Where should you
think about investing when the pandemic subsides and our lives
return to more or less to normal?
My answer might
surprise you.
Many
of today’s hot market sectors, especially technology-driven
products, will still be strong after the pandemic becomes history.
Based on that premise, here are five
already hot ETFs that I expect to continue their winning ways for
some time.
That said, since they've already
recorded 60%+ returns over the past 12
months, and double-digit average annual
returns over the past three years, you may
want to wait for a market downturn before taking positions.
In any case, here's the list.
Invesco Solar Portfolio (TAN)
Rather than holding a broad renewable energy
portfolio, Invesco plays it smart by focusing on the strongest part
of that sector; pure-play solar energy stocks. Even better, Invesco
overweights smaller players, which have the best growth prospects.
Invesco Solar has returned 141% (not a typo) over the past 12-months
and has averaged 46% annually over the past three years.
Amplify ETF Trust (IBUY)
Sure, the pandemic has already spurred surprising
growth in online retail, but the pandemic has permanently changed
the way people shop and that growth should continue for some time.

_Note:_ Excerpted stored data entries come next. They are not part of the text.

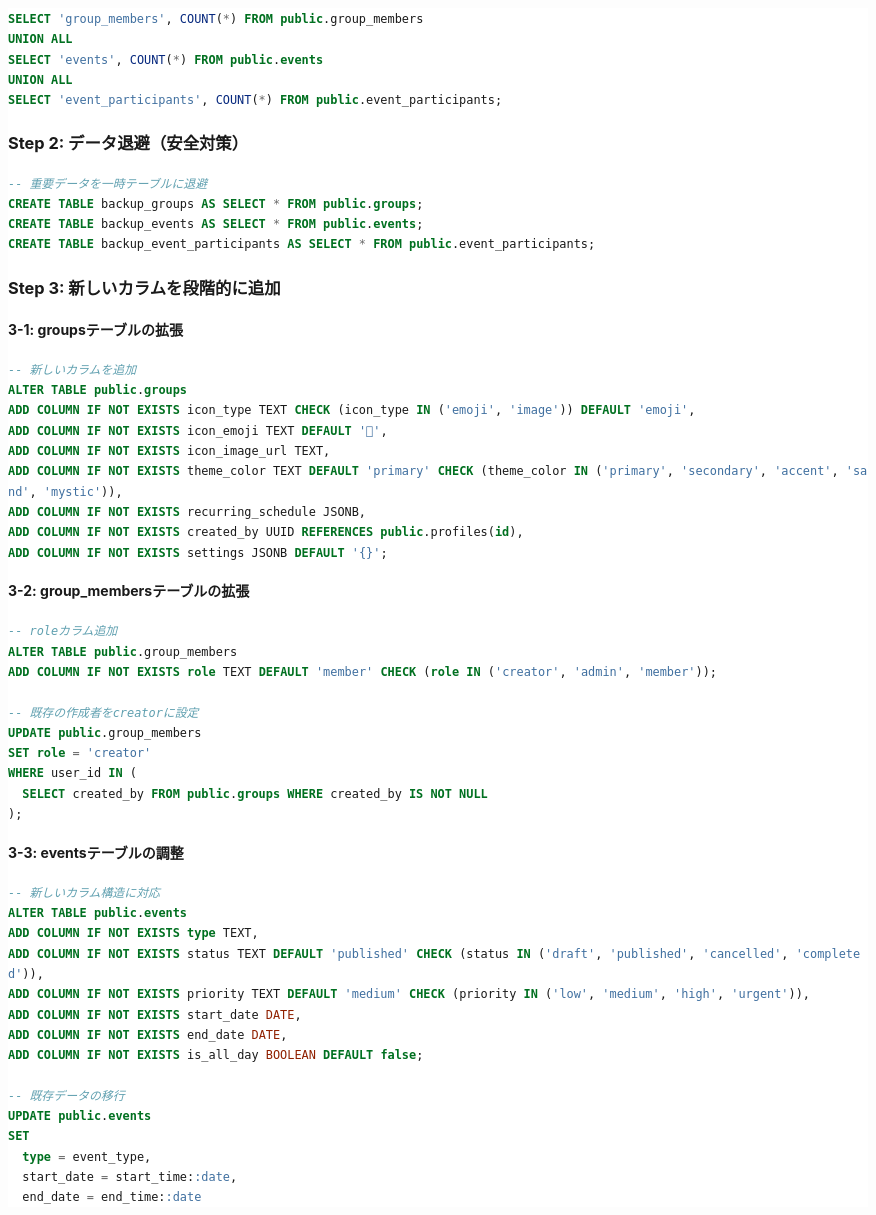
 ```sql
SELECT 'group_members', COUNT(*) FROM public.group_members
UNION ALL
SELECT 'events', COUNT(*) FROM public.events
UNION ALL
SELECT 'event_participants', COUNT(*) FROM public.event_participants;
```

### Step 2: データ退避（安全対策）
```sql
-- 重要データを一時テーブルに退避
CREATE TABLE backup_groups AS SELECT * FROM public.groups;
CREATE TABLE backup_events AS SELECT * FROM public.events;
CREATE TABLE backup_event_participants AS SELECT * FROM public.event_participants;
```

### Step 3: 新しいカラムを段階的に追加

#### 3-1: groupsテーブルの拡張
```sql
-- 新しいカラムを追加
ALTER TABLE public.groups 
ADD COLUMN IF NOT EXISTS icon_type TEXT CHECK (icon_type IN ('emoji', 'image')) DEFAULT 'emoji',
ADD COLUMN IF NOT EXISTS icon_emoji TEXT DEFAULT '🎉',
ADD COLUMN IF NOT EXISTS icon_image_url TEXT,
ADD COLUMN IF NOT EXISTS theme_color TEXT DEFAULT 'primary' CHECK (theme_color IN ('primary', 'secondary', 'accent', 'sand', 'mystic')),
ADD COLUMN IF NOT EXISTS recurring_schedule JSONB,
ADD COLUMN IF NOT EXISTS created_by UUID REFERENCES public.profiles(id),
ADD COLUMN IF NOT EXISTS settings JSONB DEFAULT '{}';
```

#### 3-2: group_membersテーブルの拡張
```sql
-- roleカラム追加
ALTER TABLE public.group_members 
ADD COLUMN IF NOT EXISTS role TEXT DEFAULT 'member' CHECK (role IN ('creator', 'admin', 'member'));

-- 既存の作成者をcreatorに設定
UPDATE public.group_members 
SET role = 'creator' 
WHERE user_id IN (
  SELECT created_by FROM public.groups WHERE created_by IS NOT NULL
);
```

#### 3-3: eventsテーブルの調整
```sql
-- 新しいカラム構造に対応
ALTER TABLE public.events 
ADD COLUMN IF NOT EXISTS type TEXT,
ADD COLUMN IF NOT EXISTS status TEXT DEFAULT 'published' CHECK (status IN ('draft', 'published', 'cancelled', 'completed')),
ADD COLUMN IF NOT EXISTS priority TEXT DEFAULT 'medium' CHECK (priority IN ('low', 'medium', 'high', 'urgent')),
ADD COLUMN IF NOT EXISTS start_date DATE,
ADD COLUMN IF NOT EXISTS end_date DATE,
ADD COLUMN IF NOT EXISTS is_all_day BOOLEAN DEFAULT false;

-- 既存データの移行
UPDATE public.events 
SET 
  type = event_type,
  start_date = start_time::date,
  end_date = end_time::date
```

Amplify holds 48 mostly U.S.-based firms generating at least 70% of
revenues from online sales. Holdings include heavyweights like
Amazon (AMZN) and eBay (EBAY), but those giants each constitute less
than 3% of the total portfolio. Amplify returned 88% over the past
12-months and averaged 37% annually over three years.
ARK Autonomous Technology & Robotics (ARKQ)

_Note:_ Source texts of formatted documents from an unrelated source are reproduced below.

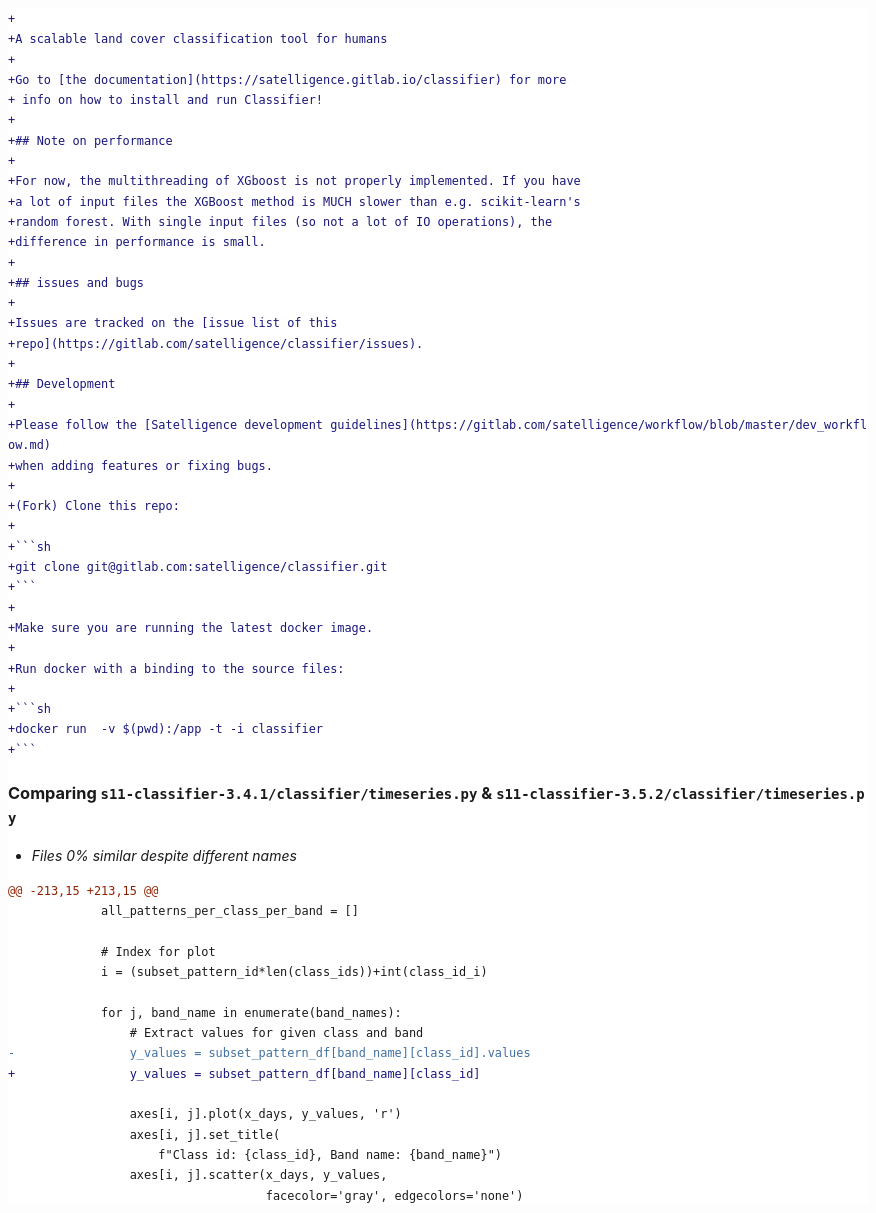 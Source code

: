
 ```diff
+
+A scalable land cover classification tool for humans
+
+Go to [the documentation](https://satelligence.gitlab.io/classifier) for more
+ info on how to install and run Classifier!
+
+## Note on performance
+
+For now, the multithreading of XGboost is not properly implemented. If you have
+a lot of input files the XGBoost method is MUCH slower than e.g. scikit-learn's
+random forest. With single input files (so not a lot of IO operations), the
+difference in performance is small.
+
+## issues and bugs
+
+Issues are tracked on the [issue list of this
+repo](https://gitlab.com/satelligence/classifier/issues).
+
+## Development
+
+Please follow the [Satelligence development guidelines](https://gitlab.com/satelligence/workflow/blob/master/dev_workflow.md)
+when adding features or fixing bugs.
+
+(Fork) Clone this repo:
+
+```sh
+git clone git@gitlab.com:satelligence/classifier.git
+```
+
+Make sure you are running the latest docker image.
+
+Run docker with a binding to the source files:
+
+```sh
+docker run  -v $(pwd):/app -t -i classifier
+```
```

### Comparing `s11-classifier-3.4.1/classifier/timeseries.py` & `s11-classifier-3.5.2/classifier/timeseries.py`

 * *Files 0% similar despite different names*

```diff
@@ -213,15 +213,15 @@
             all_patterns_per_class_per_band = []
 
             # Index for plot
             i = (subset_pattern_id*len(class_ids))+int(class_id_i)
 
             for j, band_name in enumerate(band_names):
                 # Extract values for given class and band
-                y_values = subset_pattern_df[band_name][class_id].values
+                y_values = subset_pattern_df[band_name][class_id]
 
                 axes[i, j].plot(x_days, y_values, 'r')
                 axes[i, j].set_title(
                     f"Class id: {class_id}, Band name: {band_name}")
                 axes[i, j].scatter(x_days, y_values,
                                    facecolor='gray', edgecolors='none')
```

Holds 38 stocks mostly based in the U.S. involved in
the development of new technologies such as autonomous
transportation (e.g. self-driving autos), robotics and automation,
3D printing, energy storage (e.g. batteries) and space exploration.
Obviously, those will be hot sectors for some time. ARK Industrial
has returned 79% over the past 12-months and averaged 24% annual
returns over three years.
Global X China Consumer (CHIQ)
China is arguably the world’s fastest growing economy
and Chinese consumers are driving much of that growth. Global X
gives you an entre into the fastest growing consumer sectors.
Internet and online retail account for 40% of holdings. Next come
automobiles and diversified consumer services, each at 15%. The fund
returned 68% over the past 12-months and averaged 20% annually over
the past three years.
VanEck Vectors Video gaming and eSports (ESPO)
Even before the pandemic, online gaming one of the
fastest growing industries, worldwide. While the pandemic lockdown
obviously spurred growth, in my view, gaming popularity growth will
continue after the pandemic. VanEck holds mostly non-U.S.-based
stocks that generate at least 50% of revenues from video gaming or
from Esports (electronic sports games played by teams) events. An
October 2018 IPO, the fund has returned 79% over the past 12 months
and 42% in 2019.
While they probably won’t repeat recent growth
numbers, and there will be bumps along the way, I expect these five
ETFs to outperform the overall market for some time.